Sejak berdirinya sekolah-sekolah yang dikuasai oleh orang-orang Eropa, dan cakupan siswa-siswanya hanya tertentu saja, misalnya di kalangan bangsawan dan orang Eropa saja. Kemudian sekolah juga sangat terbatas serta ada juga sekolah yang membatasi penerimaan muridnya dan perlu biaya yang besar. Hingga akhirnya tersadarlah seorang Dr. Wahidin Soedirohoesodo dalam suatu aksi mengumpulkan dana beasiswa (studiefonds). Dr. Wahidin dikenal juga dalam masyarakat Jawa dengan sebutan Mas Ngabei Sudirohusodo. Ia mempunyai keyakinan bahwa bangsanya harus berjuang dan untuk mempersiapkan mereka menghadapi perjuangan. Untuk menyebarkan gagasan itu, dia menghimbau para priyayi (bangsawan tradisional) dan kaum terpelajar agar mendukung aksi itu. “Dana Belajar” harus diadakan untuk membantu anak-anak dan pemuda yang cerdas, tetapi tidak dapat melanjutkan studinya karena terhalang oleh biaya yang besar. Sejak 1906 Dr. Wahidin berkeliling Jawa untuk mencari dana tersebut. Di Yogyakarta ia mendapat dukungan dari sekelompok orang-orang terkemuka untuk mencapai tujuan tersebut. Diantaranya yang sangat besar pengaruhnyaadalah Pangeran Notodirdjo dari keluarga Pakualaman, R. Dwijosewojo, Mas Budiardjo dan lain sebagainya. Salah satu perjalanan Dr. Wahidinialah mengunjungi para mahasiswa Sekolah Kedokteran Jawa STOVIA (School tot Opleiding van Inlandsche Artsen ) di Jakarta, sehingga mahasiswa tersebut pun secara antusias dari ide Dr. Wahidin. Kemudian mereka terbawa dalam rapat mahasiswadi dalam ruang pada tanggal 20 Mei 1908 yang berlangsung serba sederhana, karena mungkin tidak direncanakan sebelumnya. Pendirian Budi Utomo yang merupakan awal dari pergerakan nasional di Indonesia yang kelak diperingati sebagai Hari Kebangkitan Nasional.Sejak saat itulah susunan dari organisasi tersebut disusun lebih penting dan berkompeten.

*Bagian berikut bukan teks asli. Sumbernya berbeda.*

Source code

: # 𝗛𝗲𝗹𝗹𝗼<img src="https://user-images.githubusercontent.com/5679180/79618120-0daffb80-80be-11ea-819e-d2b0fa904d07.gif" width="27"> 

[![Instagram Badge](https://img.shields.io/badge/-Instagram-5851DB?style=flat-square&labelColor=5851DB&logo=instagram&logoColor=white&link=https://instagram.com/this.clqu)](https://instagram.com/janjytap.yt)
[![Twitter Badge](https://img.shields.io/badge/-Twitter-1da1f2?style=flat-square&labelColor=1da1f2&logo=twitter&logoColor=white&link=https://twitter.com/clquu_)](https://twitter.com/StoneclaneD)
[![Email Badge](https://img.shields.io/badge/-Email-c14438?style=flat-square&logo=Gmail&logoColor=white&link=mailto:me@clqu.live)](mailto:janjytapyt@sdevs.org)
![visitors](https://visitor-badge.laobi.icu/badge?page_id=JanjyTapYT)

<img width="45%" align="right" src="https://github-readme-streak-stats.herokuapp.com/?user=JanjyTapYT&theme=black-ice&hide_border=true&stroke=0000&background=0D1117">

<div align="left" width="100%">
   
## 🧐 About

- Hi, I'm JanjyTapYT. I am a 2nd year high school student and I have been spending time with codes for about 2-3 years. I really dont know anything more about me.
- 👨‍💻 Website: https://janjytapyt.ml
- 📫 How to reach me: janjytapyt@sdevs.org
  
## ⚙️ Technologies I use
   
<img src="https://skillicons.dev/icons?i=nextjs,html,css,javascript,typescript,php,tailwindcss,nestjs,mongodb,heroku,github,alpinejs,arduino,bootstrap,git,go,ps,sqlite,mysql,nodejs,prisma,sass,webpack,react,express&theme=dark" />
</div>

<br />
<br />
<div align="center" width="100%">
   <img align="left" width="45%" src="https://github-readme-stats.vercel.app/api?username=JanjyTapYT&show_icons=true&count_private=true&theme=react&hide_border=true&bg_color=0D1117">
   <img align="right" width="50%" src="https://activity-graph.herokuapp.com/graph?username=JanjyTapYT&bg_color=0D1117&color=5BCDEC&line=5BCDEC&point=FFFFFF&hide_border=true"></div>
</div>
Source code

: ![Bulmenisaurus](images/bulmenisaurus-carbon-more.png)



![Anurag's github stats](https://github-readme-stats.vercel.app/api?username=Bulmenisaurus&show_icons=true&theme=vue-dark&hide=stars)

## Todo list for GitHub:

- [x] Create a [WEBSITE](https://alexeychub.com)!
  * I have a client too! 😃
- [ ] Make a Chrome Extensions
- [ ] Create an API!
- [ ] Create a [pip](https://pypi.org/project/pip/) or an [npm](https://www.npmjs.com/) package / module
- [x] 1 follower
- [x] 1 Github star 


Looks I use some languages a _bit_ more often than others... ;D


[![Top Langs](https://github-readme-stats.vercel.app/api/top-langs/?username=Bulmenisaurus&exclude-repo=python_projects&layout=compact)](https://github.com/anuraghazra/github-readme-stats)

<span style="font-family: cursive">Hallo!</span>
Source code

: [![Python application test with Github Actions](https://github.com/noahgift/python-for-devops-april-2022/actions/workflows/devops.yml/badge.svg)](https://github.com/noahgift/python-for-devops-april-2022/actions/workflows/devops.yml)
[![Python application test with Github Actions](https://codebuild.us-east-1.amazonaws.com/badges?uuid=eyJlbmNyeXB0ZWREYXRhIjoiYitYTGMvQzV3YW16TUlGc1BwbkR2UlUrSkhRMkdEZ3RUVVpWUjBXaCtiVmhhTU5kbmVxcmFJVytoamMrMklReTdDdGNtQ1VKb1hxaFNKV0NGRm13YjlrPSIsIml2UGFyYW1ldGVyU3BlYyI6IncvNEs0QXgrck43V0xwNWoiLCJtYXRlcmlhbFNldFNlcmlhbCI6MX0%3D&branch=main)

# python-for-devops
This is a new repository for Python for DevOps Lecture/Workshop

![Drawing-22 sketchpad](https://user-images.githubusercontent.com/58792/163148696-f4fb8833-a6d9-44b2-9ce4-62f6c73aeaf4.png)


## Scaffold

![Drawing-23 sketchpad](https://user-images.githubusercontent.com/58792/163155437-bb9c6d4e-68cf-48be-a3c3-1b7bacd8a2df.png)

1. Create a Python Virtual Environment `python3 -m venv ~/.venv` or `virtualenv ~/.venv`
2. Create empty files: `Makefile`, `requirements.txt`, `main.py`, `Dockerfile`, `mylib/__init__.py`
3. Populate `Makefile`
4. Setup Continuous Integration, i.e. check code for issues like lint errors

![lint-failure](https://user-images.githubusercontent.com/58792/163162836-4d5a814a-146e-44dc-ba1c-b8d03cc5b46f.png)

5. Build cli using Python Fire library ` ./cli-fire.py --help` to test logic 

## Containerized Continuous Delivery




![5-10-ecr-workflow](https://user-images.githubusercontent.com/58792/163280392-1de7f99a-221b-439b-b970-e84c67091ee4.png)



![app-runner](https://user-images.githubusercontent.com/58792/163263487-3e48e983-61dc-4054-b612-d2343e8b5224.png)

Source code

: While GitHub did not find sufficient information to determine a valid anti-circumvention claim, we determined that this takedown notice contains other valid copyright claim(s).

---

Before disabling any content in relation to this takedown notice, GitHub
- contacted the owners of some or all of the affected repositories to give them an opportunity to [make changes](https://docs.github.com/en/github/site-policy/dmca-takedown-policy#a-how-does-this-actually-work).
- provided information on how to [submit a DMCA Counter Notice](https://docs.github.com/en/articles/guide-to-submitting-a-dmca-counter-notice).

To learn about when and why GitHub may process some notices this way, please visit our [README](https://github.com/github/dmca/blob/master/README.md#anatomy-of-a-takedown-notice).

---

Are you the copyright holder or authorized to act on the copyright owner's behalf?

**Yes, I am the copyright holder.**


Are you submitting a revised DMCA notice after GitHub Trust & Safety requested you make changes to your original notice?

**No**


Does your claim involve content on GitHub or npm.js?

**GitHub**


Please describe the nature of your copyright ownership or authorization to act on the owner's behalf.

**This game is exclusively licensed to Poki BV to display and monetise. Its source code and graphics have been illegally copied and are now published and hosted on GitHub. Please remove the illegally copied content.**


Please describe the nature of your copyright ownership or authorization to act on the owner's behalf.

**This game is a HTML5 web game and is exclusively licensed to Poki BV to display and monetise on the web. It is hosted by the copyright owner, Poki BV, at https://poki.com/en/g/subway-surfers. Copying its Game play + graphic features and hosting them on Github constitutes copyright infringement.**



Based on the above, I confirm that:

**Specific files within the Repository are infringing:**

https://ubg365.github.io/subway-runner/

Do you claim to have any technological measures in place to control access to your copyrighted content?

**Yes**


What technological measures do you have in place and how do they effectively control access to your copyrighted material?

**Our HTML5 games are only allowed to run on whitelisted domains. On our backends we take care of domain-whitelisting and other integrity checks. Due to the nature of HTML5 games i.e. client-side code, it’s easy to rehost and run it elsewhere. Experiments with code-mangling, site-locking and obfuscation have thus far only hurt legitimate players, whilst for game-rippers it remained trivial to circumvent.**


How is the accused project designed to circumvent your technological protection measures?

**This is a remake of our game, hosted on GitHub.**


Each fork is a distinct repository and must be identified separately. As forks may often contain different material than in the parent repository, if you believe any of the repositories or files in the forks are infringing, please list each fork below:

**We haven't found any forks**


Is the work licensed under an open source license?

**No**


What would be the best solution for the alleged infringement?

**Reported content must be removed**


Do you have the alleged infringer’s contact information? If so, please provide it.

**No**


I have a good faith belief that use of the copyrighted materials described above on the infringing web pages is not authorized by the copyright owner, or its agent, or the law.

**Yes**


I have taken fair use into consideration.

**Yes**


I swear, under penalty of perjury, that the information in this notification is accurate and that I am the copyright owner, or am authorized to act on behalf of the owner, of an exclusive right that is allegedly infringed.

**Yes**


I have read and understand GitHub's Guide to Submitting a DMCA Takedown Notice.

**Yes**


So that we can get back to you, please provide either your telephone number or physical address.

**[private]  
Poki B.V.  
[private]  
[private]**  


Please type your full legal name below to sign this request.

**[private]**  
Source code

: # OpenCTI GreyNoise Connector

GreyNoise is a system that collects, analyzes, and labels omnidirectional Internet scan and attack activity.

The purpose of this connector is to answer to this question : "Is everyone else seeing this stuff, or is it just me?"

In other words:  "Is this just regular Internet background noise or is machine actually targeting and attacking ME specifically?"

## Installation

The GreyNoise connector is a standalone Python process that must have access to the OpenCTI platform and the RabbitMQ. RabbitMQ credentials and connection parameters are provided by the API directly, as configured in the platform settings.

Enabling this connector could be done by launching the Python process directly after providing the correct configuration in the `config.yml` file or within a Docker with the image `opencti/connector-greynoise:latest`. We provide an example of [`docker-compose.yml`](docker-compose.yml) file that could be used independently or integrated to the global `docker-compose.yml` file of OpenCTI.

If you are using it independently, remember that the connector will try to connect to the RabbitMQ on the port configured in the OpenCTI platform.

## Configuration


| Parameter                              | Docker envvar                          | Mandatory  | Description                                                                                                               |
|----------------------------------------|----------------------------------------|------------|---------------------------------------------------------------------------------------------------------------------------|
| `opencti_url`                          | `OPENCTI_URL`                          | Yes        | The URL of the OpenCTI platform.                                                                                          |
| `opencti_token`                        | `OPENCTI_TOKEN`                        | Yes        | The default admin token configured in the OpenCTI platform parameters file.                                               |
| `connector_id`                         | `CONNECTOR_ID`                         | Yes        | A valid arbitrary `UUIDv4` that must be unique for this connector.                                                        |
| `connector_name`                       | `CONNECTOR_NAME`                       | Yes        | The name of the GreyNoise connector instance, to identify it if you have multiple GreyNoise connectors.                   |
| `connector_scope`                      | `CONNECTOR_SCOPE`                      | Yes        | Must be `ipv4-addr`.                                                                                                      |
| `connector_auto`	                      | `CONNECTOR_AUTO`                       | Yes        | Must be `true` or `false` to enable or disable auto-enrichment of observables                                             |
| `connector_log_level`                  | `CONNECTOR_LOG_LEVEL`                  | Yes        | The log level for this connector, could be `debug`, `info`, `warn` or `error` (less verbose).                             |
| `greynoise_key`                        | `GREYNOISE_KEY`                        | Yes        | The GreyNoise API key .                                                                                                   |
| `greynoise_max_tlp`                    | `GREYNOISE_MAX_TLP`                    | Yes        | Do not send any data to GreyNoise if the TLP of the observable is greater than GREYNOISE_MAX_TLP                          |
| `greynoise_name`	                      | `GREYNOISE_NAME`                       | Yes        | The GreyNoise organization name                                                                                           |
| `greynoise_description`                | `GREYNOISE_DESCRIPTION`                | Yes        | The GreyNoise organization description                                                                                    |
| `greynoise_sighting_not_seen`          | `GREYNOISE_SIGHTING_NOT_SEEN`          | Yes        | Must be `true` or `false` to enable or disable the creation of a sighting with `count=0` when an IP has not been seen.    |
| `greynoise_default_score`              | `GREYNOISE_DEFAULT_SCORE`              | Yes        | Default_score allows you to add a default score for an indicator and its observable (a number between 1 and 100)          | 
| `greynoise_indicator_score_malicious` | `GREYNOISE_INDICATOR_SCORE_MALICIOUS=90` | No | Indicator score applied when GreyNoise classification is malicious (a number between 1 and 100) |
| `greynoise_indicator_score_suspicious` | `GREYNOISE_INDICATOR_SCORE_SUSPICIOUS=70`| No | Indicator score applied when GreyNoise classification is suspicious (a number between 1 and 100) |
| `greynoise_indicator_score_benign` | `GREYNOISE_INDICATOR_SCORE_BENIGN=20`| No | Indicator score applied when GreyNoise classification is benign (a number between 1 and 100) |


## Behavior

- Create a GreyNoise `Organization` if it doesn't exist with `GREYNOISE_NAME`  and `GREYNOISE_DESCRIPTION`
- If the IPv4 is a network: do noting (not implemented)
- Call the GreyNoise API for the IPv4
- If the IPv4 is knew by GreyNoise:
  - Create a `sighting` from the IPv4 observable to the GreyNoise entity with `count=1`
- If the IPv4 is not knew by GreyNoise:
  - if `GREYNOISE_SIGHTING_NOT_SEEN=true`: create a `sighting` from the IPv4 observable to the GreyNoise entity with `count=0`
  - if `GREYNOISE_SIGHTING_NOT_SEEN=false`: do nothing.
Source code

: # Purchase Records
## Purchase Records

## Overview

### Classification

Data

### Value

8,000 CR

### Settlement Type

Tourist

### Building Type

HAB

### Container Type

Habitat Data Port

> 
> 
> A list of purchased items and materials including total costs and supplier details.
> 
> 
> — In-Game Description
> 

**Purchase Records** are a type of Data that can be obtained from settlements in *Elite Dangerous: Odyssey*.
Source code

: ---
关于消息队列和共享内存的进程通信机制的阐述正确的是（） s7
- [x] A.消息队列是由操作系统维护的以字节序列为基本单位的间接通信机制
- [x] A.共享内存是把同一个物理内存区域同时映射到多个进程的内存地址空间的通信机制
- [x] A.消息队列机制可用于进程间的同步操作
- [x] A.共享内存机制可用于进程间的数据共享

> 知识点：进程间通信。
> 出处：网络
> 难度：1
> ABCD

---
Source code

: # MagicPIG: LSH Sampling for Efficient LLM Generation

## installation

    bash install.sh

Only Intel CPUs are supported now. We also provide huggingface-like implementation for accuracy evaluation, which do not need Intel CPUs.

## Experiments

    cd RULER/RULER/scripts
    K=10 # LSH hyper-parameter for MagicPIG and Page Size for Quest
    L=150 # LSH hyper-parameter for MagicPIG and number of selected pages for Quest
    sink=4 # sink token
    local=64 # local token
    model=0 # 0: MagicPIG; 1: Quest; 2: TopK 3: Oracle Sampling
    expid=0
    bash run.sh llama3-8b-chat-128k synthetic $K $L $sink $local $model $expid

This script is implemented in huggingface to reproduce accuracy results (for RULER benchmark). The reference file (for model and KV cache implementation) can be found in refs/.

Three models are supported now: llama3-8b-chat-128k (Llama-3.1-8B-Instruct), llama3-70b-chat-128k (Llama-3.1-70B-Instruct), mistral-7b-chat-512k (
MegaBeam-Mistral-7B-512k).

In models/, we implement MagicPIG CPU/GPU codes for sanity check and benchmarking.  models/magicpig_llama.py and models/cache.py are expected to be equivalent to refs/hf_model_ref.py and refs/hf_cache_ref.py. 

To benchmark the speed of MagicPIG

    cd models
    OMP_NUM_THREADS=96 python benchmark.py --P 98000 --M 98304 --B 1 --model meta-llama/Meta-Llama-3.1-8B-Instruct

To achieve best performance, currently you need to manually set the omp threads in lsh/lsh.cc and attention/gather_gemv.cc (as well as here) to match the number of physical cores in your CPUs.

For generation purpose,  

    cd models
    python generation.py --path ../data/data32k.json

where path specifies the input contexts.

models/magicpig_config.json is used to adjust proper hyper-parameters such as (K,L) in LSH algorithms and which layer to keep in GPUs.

Dr. Wahidin Sudirohusodo merupakan pembangkit semangat organisasi Budi Utomo. Sebagai lulusan sekolah dokter Jawa di Weltvreden (sesudah tahun 1900 dinamakan STOVIA, ia merupakan salah satu tokoh intelektual yang berusaha memperjuangkan nasib bangsanya. Pada tahun 1901 Dr. Wahidin Sudirohusodo menjadi direktur majalah Retnodhoemilah (Ratna yang berkilauan) yang diterbitkan dalam bahasa Jawa dan Melayu, yang dikhususkan untuk kalangan priyayi. Hal ini mencerminkan perhatian seorang priyayi terhadap masalah-masalah dan status golongan priyayi itu sendiri. Ia juga berusaha memperbaiki masyarakat Jawa melalui pendidikan Barat. Namun tidak semua golongan priyayi mendukung berdirinya Budi Utomo tersebut. Hal ini disebabkan kaum priyayi birokrasi dari golongan ningrat atau aristokrat mengadakan reaksi jika gerakan tersebut mengancam kedudukan kaum aristokrasi yang menginginkan situasi status quo, yaitu keadaan yang dapat menjamin kepentingan mereka. Secara politis pada tahun-tahun pertama keberadaanya hampir non-partisan. Sifat organisasi dan pernyataan pemimpinnya tampaknya membenarkan pandangan, yang dipegang oleh hampir semua pakar Eropa mengenai Indonesia, bahwa Islam hampir tidak mengubah pandangan hidup orang Jawa dari prototype pada dasarnya Indonesia dan bahwa konsep ideal Islam tidak pernah secara radikal mengubah perilaku spiritual itu.
Hanya Mencakup Pulau Jawa dan Madura
Budi Utomo merupakan organisasi pelajar dengan para pelajar STOVIA sebagai intinya dengan gerakan awal jangkauannya hanya terbatas pada Jawa dan Madura. Jangkauan wilayah yang terbatas ini, menjadikan Budi Utomo dianggap sebagai organisasi yang bersifat kedaerahan, karena salah satu programnya berbunyi “ de harmonische ontwikkeling van land en volk van Jawa en Madura”(kemajuan yang harmonis bagi nusa Jawa dan Madura). Dengan demikian, mencerminkan kesatuan administrasi kedua pulau tersebut yang mencakup juga masyarakat Sunda yang kebudayaannya mempunyai kaitan dengan Jawa meski yang dipakai sebagai bahasa resmi organisasi adalah bahasa Melayu.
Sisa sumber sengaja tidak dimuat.